3. Principios base del contrato

El contrato cumple el objetivo de canalizar el intercambio y asignación de bienes o servicios en


la sociedad, mediante el reconocimiento de ciertos principios que permiten su funcionalidad:
a) libertad, pues se trata de acto de autonomía;

b) igualdad, en tanto ello garantiza la tutela de la operación;

c) patrimonialidad, pues se trata de una operación económica que sirve para la satisfacción de
intereses individuales y sociales;

d) normativa, en tanto el acuerdo es vinculante, por lo que crea normas privadas, lo que genera
seguridad jurídica, pilar de cualquier sistema económico que incentiva la creación de riqueza.

Los principios base son los que fundamentan la noción misma del contrato, entre los que se
encuentra el “normativo”, pues el contrato tiene la función de crear normas para asegurar las
relaciones económicas. El famoso pacta sunt servanda constituye una frase que resume la
finalidad normativa del contrato, emparentada con la seguridad jurídica.
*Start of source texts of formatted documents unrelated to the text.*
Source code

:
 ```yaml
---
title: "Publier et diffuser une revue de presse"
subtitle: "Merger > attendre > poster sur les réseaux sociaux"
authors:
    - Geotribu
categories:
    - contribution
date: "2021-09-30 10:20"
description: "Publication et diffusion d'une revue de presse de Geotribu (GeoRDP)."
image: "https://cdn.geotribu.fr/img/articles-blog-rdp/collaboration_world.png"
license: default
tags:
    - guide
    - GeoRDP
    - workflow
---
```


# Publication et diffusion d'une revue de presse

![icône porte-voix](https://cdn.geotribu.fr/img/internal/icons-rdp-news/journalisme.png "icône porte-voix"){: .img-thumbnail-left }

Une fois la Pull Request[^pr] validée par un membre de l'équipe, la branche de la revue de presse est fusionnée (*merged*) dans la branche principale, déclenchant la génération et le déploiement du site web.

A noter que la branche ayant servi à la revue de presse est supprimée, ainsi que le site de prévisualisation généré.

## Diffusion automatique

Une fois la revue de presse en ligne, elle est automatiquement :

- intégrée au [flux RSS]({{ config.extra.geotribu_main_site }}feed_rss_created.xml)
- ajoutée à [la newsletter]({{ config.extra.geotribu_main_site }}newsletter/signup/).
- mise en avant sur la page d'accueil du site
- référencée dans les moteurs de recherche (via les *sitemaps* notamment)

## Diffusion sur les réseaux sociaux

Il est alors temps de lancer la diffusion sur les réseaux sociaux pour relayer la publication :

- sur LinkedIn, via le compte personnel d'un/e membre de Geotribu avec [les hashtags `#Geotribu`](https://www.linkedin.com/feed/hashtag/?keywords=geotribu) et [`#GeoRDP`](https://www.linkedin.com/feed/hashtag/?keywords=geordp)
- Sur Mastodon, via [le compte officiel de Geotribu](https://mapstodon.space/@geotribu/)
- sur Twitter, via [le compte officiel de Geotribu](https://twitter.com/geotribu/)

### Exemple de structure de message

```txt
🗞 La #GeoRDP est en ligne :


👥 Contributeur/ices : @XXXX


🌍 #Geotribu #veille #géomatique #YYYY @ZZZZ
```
4. La obligatoriedad de los contratos

La fuerza obligatoria (normativa) de los negocios jurídicos, y en especial del contrato, se funda
en la Constitución, que consagra la libertad contractual como derecho fundamental (art. 2, inciso
14), pero, desde una perspectiva pragmática, se basa en las necesidades del tráfico, puesto que
la economía se desarrolla, fundamentalmente, por obra de la iniciativa privada, que entre otras
cosas requiere economía de mercado, propiedad y libertad contractual. En tal contexto, los
contratos se constituyen en el principal medio del que se valen los hombres para tejer entre
ellos la urdimbre de sus relaciones jurídicas, por lo que se trata del instrumento esencial para la
vida económica y la promoción de la riqueza. Conviene recordar que la autonomía privada, antes
que un fenómeno jurídico, es un fenómeno social. Por ello, “el reconocimiento de la autonomía
privada es una exigencia que lleva consigo la misma persona humana, por eso es inadmisible
considerarla como simple ocasión para que actúe la máquina del Estado (concepción
normativista). También es inexacto decir que se trata de algo que, como de cosas suyas, sólo a
los interesados importa”. Esta afirmación es cierta en el plano sociológica, pero no en el jurídico,
pues, efectivamente, el contrato crea normas.

El art. 1361, primer párrafo del Código Civil, establece en forma terminante: “Los contratos son
obligatorios en cuanto se haya expresado en ellos”, lo que da lugar a una serie de
consideraciones.

En primer lugar, el contrato es un acto jurídico que crea normas particulares, pero vinculantes
para sus autores: “son obligatorios”, por tanto, no cabe desistirse o retractarse de los
compromisos ya asumidos.

En segundo lugar, el contrato es un acto jurídico de alcance social, no intimista o psicológico,


por tanto, la obligatoriedad de sus normas deriva de lo que: “se haya expresado en ellos”, es
decir, el contrato es fenómeno expresivo, comunicativo, de manifestación frente al mundo, y no
queda reducido al estrecho límite del pensamiento o de la voluntad interna, que nada expresan
a los demás.

En tercer lugar, si el contrato es un hecho expresivo (“en cuanto se haya expresado en ellos”),
entonces la validez del acto se encuentra relacionado con la coincidencia de las manifestaciones
comunicativas entre las dos partes, por tanto, mientras lo declarado por ambos contratantes
sea concordante en una misma expresión, entonces el contrato quedará perfeccionado por “el
consentimiento de las partes” (art. 1352 CC).